PROVIDED INFORMATION:

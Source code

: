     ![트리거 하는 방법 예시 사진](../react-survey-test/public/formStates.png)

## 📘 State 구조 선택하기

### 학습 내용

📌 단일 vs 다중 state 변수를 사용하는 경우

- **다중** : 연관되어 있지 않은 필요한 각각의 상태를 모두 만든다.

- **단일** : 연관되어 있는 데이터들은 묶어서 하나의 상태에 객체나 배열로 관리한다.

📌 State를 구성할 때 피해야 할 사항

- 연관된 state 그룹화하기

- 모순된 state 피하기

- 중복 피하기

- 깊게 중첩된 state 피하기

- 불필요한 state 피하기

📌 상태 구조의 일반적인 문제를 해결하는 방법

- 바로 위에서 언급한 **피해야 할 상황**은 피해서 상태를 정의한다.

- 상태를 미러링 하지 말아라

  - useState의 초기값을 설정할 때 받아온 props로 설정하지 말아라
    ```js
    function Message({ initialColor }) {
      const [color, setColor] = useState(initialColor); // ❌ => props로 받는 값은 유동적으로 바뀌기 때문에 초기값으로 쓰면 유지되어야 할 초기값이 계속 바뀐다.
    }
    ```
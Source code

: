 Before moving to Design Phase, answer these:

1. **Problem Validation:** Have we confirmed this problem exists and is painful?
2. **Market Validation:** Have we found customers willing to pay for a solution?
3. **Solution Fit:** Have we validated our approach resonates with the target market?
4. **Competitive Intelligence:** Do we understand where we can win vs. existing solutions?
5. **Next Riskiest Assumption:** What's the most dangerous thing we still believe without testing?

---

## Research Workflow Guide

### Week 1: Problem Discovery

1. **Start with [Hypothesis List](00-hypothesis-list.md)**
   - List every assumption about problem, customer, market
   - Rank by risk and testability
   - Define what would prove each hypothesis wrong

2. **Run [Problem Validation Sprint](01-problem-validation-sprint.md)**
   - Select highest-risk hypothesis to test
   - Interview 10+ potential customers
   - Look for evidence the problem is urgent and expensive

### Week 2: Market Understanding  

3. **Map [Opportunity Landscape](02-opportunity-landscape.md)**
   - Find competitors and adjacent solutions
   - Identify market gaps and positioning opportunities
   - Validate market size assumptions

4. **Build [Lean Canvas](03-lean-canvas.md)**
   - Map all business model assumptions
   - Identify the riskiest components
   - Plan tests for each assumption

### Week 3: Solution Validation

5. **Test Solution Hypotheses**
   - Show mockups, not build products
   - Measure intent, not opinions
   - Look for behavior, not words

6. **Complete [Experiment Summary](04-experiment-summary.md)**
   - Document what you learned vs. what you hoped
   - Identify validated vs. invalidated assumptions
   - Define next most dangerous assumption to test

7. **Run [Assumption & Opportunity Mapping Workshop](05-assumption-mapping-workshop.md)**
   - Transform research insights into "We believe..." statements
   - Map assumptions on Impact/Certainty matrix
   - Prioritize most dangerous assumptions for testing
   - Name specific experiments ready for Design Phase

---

TASK:
Every line of the listing that includes the word "Validation" forms the answer.

EXERCISE SOLUTION:
1. **Problem Validation:** Have we confirmed this problem exists and is painful?
2. **Market Validation:** Have we found customers willing to pay for a solution?
2. **Run [Problem Validation Sprint](01-problem-validation-sprint.md)**
### Week 3: Solution Validation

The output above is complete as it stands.